Line by line, copy out the entries exactly and leave the pictures behind.

* * *

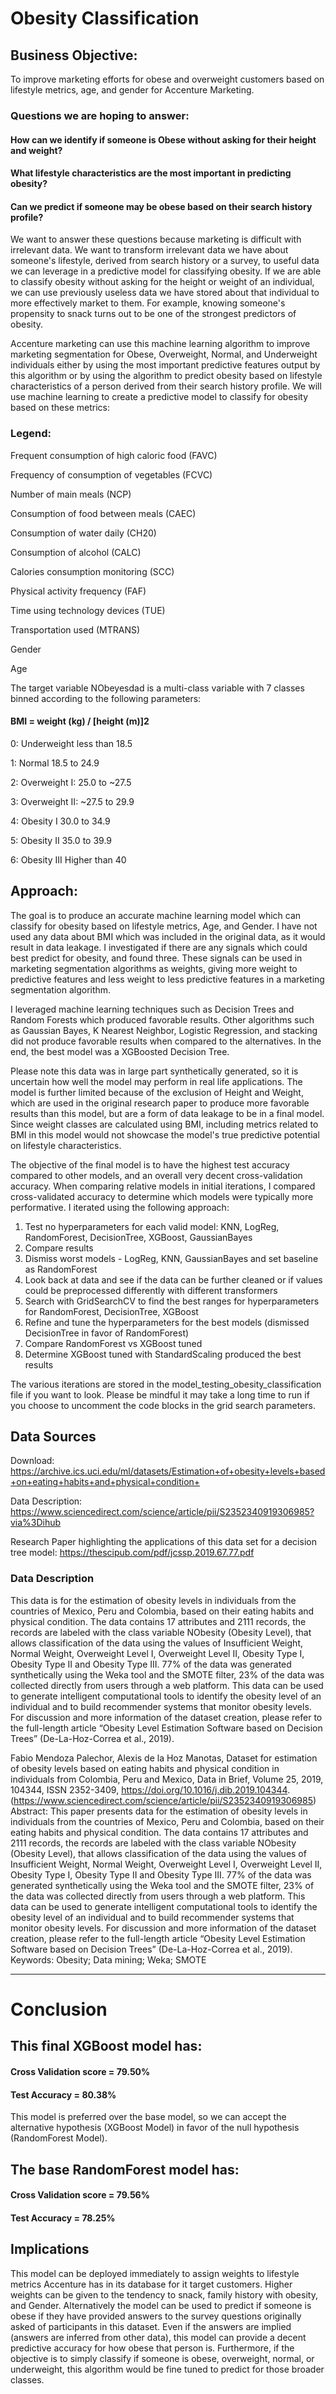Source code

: # Obesity Classification

## Business Objective: 
To improve marketing efforts for obese and overweight customers based on lifestyle metrics, age, and gender for Accenture Marketing.

### Questions we are hoping to answer:
#### How can we identify if someone is Obese without asking for their height and weight?

#### What lifestyle characteristics are the most important in predicting obesity?

#### Can we predict if someone may be obese based on their search history profile?

We want to answer these questions because marketing is difficult with irrelevant data. We want to transform irrelevant data we have about someone's lifestyle, derived from search history or a survey, to useful data we can leverage in a predictive model for classifying obesity. If we are able to classify obesity without asking for the height or weight of an individual, we can use previously useless data we have stored about that individual to more effectively market to them. For example, knowing someone's propensity to snack turns out to be one of the strongest predictors of obesity. 

Accenture marketing can use this machine learning algorithm to improve marketing segmentation for Obese, Overweight, Normal, and Underweight individuals either by using the most important predictive features output by this algorithm or by using the algorithm to predict obesity based on lifestyle characteristics of a person derived from their search history profile. We will use machine learning to create a predictive model to classify for obesity based on these metrics:

### Legend:
Frequent consumption of high caloric food (FAVC)

Frequency of consumption of vegetables (FCVC)

Number of main meals (NCP)

Consumption of food between meals (CAEC)

Consumption of water daily (CH20)

Consumption of alcohol (CALC)

Calories consumption monitoring (SCC)

Physical activity frequency (FAF)

Time using technology devices (TUE)

Transportation used (MTRANS)

Gender

Age

The target variable NObeyesdad is a multi-class variable with 7 classes binned according to the following parameters:

#### BMI = weight (kg) / [height (m)]2

0: Underweight less than 18.5

1: Normal 18.5 to 24.9

2: Overweight I: 25.0 to ~27.5

3: Overweight II: ~27.5 to 29.9

4: Obesity I 30.0 to 34.9

5: Obesity II 35.0 to 39.9

6: Obesity III Higher than 40


## Approach:
The goal is to produce an accurate machine learning model which can classify for obesity based on lifestyle metrics, Age, and Gender. I have not used any data about BMI which was included in the original data, as it would result in data leakage. I investigated if there are any signals which could best predict for obesity, and found three. These signals can be used in marketing segmentation algorithms as weights, giving more weight to predictive features and less weight to less predictive features in a marketing segmentation algorithm. 

I leveraged machine learning techniques such as Decision Trees and Random Forests which produced favorable results. Other algorithms such as Gaussian Bayes, K Nearest Neighbor, Logistic Regression, and stacking did not produce favorable results when compared to the alternatives. In the end, the best model was a XGBoosted Decision Tree. 

Please note this data was in large part synthetically generated, so it is uncertain how well the model may perform in real life applications. The model is further limited because of the exclusion of Height and Weight, which are used in the original research paper to produce more favorable results than this model, but are a form of data leakage to be in a final model. Since weight classes are calculated using BMI, including metrics related to BMI in this model would not showcase the model's true predictive potential on lifestyle characteristics. 

The objective of the final model is to have the highest test accuracy compared to other models, and an overall very decent cross-validation accuracy. When comparing relative models in initial iterations, I compared cross-validated accuracy to determine which models were typically more performative. I iterated using the following approach:

1. Test no hyperparameters for each valid model: KNN, LogReg, RandomForest, DecisionTree, XGBoost, GaussianBayes
2. Compare results
3. Dismiss worst models - LogReg, KNN, GaussianBayes and set baseline as RandomForest
4. Look back at data and see if the data can be further cleaned or if values could be preprocessed differently with different transformers
5. Search with GridSearchCV to find the best ranges for hyperparameters for RandomForest, DecisionTree, XGBoost
6. Refine and tune the hyperparameters for the best models (dismissed DecisionTree in favor of RandomForest)
7. Compare RandomForest vs XGBoost tuned
8. Determine XGBoost tuned with StandardScaling produced the best results

The various iterations are stored in the model_testing_obesity_classification file if you want to look. Please be mindful it may take a long time to run if you choose to uncomment the code blocks in the grid search parameters. 

## Data Sources
Download: https://archive.ics.uci.edu/ml/datasets/Estimation+of+obesity+levels+based+on+eating+habits+and+physical+condition+

Data Description: https://www.sciencedirect.com/science/article/pii/S2352340919306985?via%3Dihub

Research Paper highlighting the applications of this data set for a decision tree model:
https://thescipub.com/pdf/jcssp.2019.67.77.pdf

### Data Description

This data is for the estimation of obesity levels in individuals from the countries of Mexico, Peru and Colombia, based on their eating habits and physical condition. The data contains 17 attributes and 2111 records, the records are labeled with the class variable NObesity (Obesity Level), that allows classification of the data using the values of Insufficient Weight, Normal Weight, Overweight Level I, Overweight Level II, Obesity Type I, Obesity Type II and Obesity Type III. 77% of the data was generated synthetically using the Weka tool and the SMOTE filter, 23% of the data was collected directly from users through a web platform. This data can be used to generate intelligent computational tools to identify the obesity level of an individual and to build recommender systems that monitor obesity levels. For discussion and more information of the dataset creation, please refer to the full-length article “Obesity Level Estimation Software based on Decision Trees” (De-La-Hoz-Correa et al., 2019).

Fabio Mendoza Palechor, Alexis de la Hoz Manotas,
Dataset for estimation of obesity levels based on eating habits and physical condition in individuals from Colombia, Peru and Mexico,
Data in Brief,
Volume 25,
2019,
104344,
ISSN 2352-3409,
https://doi.org/10.1016/j.dib.2019.104344.
(https://www.sciencedirect.com/science/article/pii/S2352340919306985)
Abstract: This paper presents data for the estimation of obesity levels in individuals from the countries of Mexico, Peru and Colombia, based on their eating habits and physical condition. The data contains 17 attributes and 2111 records, the records are labeled with the class variable NObesity (Obesity Level), that allows classification of the data using the values of Insufficient Weight, Normal Weight, Overweight Level I, Overweight Level II, Obesity Type I, Obesity Type II and Obesity Type III. 77% of the data was generated synthetically using the Weka tool and the SMOTE filter, 23% of the data was collected directly from users through a web platform. This data can be used to generate intelligent computational tools to identify the obesity level of an individual and to build recommender systems that monitor obesity levels. For discussion and more information of the dataset creation, please refer to the full-length article “Obesity Level Estimation Software based on Decision Trees” (De-La-Hoz-Correa et al., 2019).
Keywords: Obesity; Data mining; Weka; SMOTE

----------------------------------------------------------
# Conclusion
## This final XGBoost model has:

#### Cross Validation score = 79.50%

#### Test Accuracy = 80.38%

This model is preferred over the base model, so we can accept the alternative hypothesis (XGBoost Model) in favor of the null hypothesis (RandomForest Model).

## The base RandomForest model has:

#### Cross Validation score = 79.56%

#### Test Accuracy = 78.25%

## Implications
This model can be deployed immediately to assign weights to lifestyle metrics Accenture has in its database for it target customers. Higher weights can be given to the tendency to snack, family history with obesity, and Gender. Alternatively the model can be used to predict if someone is obese if they have provided answers to the survey questions originally asked of participants in this dataset. Even if the answers are implied (answers are inferred from other data), this model can provide a decent predictive accuracy for how obese that person is. Furthermore, if the objective is to simply classify if someone is obese, overweight, normal, or underweight, this algorithm would be fine tuned to predict for those broader classes.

* * *

■ Answer to this exercise
Source code

: # Obesity Classification

## Business Objective: 
To improve marketing efforts for obese and overweight customers based on lifestyle metrics, age, and gender for Accenture Marketing.

### Questions we are hoping to answer:
#### How can we identify if someone is Obese without asking for their height and weight?

#### What lifestyle characteristics are the most important in predicting obesity?

#### Can we predict if someone may be obese based on their search history profile?

We want to answer these questions because marketing is difficult with irrelevant data. We want to transform irrelevant data we have about someone's lifestyle, derived from search history or a survey, to useful data we can leverage in a predictive model for classifying obesity. If we are able to classify obesity without asking for the height or weight of an individual, we can use previously useless data we have stored about that individual to more effectively market to them. For example, knowing someone's propensity to snack turns out to be one of the strongest predictors of obesity. 

Accenture marketing can use this machine learning algorithm to improve marketing segmentation for Obese, Overweight, Normal, and Underweight individuals either by using the most important predictive features output by this algorithm or by using the algorithm to predict obesity based on lifestyle characteristics of a person derived from their search history profile. We will use machine learning to create a predictive model to classify for obesity based on these metrics:

### Legend:
Frequent consumption of high caloric food (FAVC)

Frequency of consumption of vegetables (FCVC)

Number of main meals (NCP)

Consumption of food between meals (CAEC)

Consumption of water daily (CH20)

Consumption of alcohol (CALC)

Calories consumption monitoring (SCC)

Physical activity frequency (FAF)

Time using technology devices (TUE)

Transportation used (MTRANS)

Gender

Age

The target variable NObeyesdad is a multi-class variable with 7 classes binned according to the following parameters:

#### BMI = weight (kg) / [height (m)]2

0: Underweight less than 18.5

1: Normal 18.5 to 24.9

2: Overweight I: 25.0 to ~27.5

3: Overweight II: ~27.5 to 29.9

4: Obesity I 30.0 to 34.9

5: Obesity II 35.0 to 39.9

6: Obesity III Higher than 40


## Approach:
The goal is to produce an accurate machine learning model which can classify for obesity based on lifestyle metrics, Age, and Gender. I have not used any data about BMI which was included in the original data, as it would result in data leakage. I investigated if there are any signals which could best predict for obesity, and found three. These signals can be used in marketing segmentation algorithms as weights, giving more weight to predictive features and less weight to less predictive features in a marketing segmentation algorithm. 

I leveraged machine learning techniques such as Decision Trees and Random Forests which produced favorable results. Other algorithms such as Gaussian Bayes, K Nearest Neighbor, Logistic Regression, and stacking did not produce favorable results when compared to the alternatives. In the end, the best model was a XGBoosted Decision Tree. 

Please note this data was in large part synthetically generated, so it is uncertain how well the model may perform in real life applications. The model is further limited because of the exclusion of Height and Weight, which are used in the original research paper to produce more favorable results than this model, but are a form of data leakage to be in a final model. Since weight classes are calculated using BMI, including metrics related to BMI in this model would not showcase the model's true predictive potential on lifestyle characteristics. 

The objective of the final model is to have the highest test accuracy compared to other models, and an overall very decent cross-validation accuracy. When comparing relative models in initial iterations, I compared cross-validated accuracy to determine which models were typically more performative. I iterated using the following approach:

1. Test no hyperparameters for each valid model: KNN, LogReg, RandomForest, DecisionTree, XGBoost, GaussianBayes
2. Compare results
3. Dismiss worst models - LogReg, KNN, GaussianBayes and set baseline as RandomForest
4. Look back at data and see if the data can be further cleaned or if values could be preprocessed differently with different transformers
5. Search with GridSearchCV to find the best ranges for hyperparameters for RandomForest, DecisionTree, XGBoost
6. Refine and tune the hyperparameters for the best models (dismissed DecisionTree in favor of RandomForest)
7. Compare RandomForest vs XGBoost tuned
8. Determine XGBoost tuned with StandardScaling produced the best results

The various iterations are stored in the model_testing_obesity_classification file if you want to look. Please be mindful it may take a long time to run if you choose to uncomment the code blocks in the grid search parameters. 

## Data Sources
Download: https://archive.ics.uci.edu/ml/datasets/Estimation+of+obesity+levels+based+on+eating+habits+and+physical+condition+

Data Description: https://www.sciencedirect.com/science/article/pii/S2352340919306985?via%3Dihub

Research Paper highlighting the applications of this data set for a decision tree model:
https://thescipub.com/pdf/jcssp.2019.67.77.pdf

### Data Description

This data is for the estimation of obesity levels in individuals from the countries of Mexico, Peru and Colombia, based on their eating habits and physical condition. The data contains 17 attributes and 2111 records, the records are labeled with the class variable NObesity (Obesity Level), that allows classification of the data using the values of Insufficient Weight, Normal Weight, Overweight Level I, Overweight Level II, Obesity Type I, Obesity Type II and Obesity Type III. 77% of the data was generated synthetically using the Weka tool and the SMOTE filter, 23% of the data was collected directly from users through a web platform. This data can be used to generate intelligent computational tools to identify the obesity level of an individual and to build recommender systems that monitor obesity levels. For discussion and more information of the dataset creation, please refer to the full-length article “Obesity Level Estimation Software based on Decision Trees” (De-La-Hoz-Correa et al., 2019).

Fabio Mendoza Palechor, Alexis de la Hoz Manotas,
Dataset for estimation of obesity levels based on eating habits and physical condition in individuals from Colombia, Peru and Mexico,
Data in Brief,
Volume 25,
2019,
104344,
ISSN 2352-3409,
https://doi.org/10.1016/j.dib.2019.104344.
(https://www.sciencedirect.com/science/article/pii/S2352340919306985)
Abstract: This paper presents data for the estimation of obesity levels in individuals from the countries of Mexico, Peru and Colombia, based on their eating habits and physical condition. The data contains 17 attributes and 2111 records, the records are labeled with the class variable NObesity (Obesity Level), that allows classification of the data using the values of Insufficient Weight, Normal Weight, Overweight Level I, Overweight Level II, Obesity Type I, Obesity Type II and Obesity Type III. 77% of the data was generated synthetically using the Weka tool and the SMOTE filter, 23% of the data was collected directly from users through a web platform. This data can be used to generate intelligent computational tools to identify the obesity level of an individual and to build recommender systems that monitor obesity levels. For discussion and more information of the dataset creation, please refer to the full-length article “Obesity Level Estimation Software based on Decision Trees” (De-La-Hoz-Correa et al., 2019).
Keywords: Obesity; Data mining; Weka; SMOTE

----------------------------------------------------------
# Conclusion
## This final XGBoost model has:

#### Cross Validation score = 79.50%

#### Test Accuracy = 80.38%

This model is preferred over the base model, so we can accept the alternative hypothesis (XGBoost Model) in favor of the null hypothesis (RandomForest Model).

## The base RandomForest model has:

#### Cross Validation score = 79.56%

#### Test Accuracy = 78.25%

## Implications
This model can be deployed immediately to assign weights to lifestyle metrics Accenture has in its database for it target customers. Higher weights can be given to the tendency to snack, family history with obesity, and Gender. Alternatively the model can be used to predict if someone is obese if they have provided answers to the survey questions originally asked of participants in this dataset. Even if the answers are implied (answers are inferred from other data), this model can provide a decent predictive accuracy for how obese that person is. Furthermore, if the objective is to simply classify if someone is obese, overweight, normal, or underweight, this algorithm would be fine tuned to predict for those broader classes.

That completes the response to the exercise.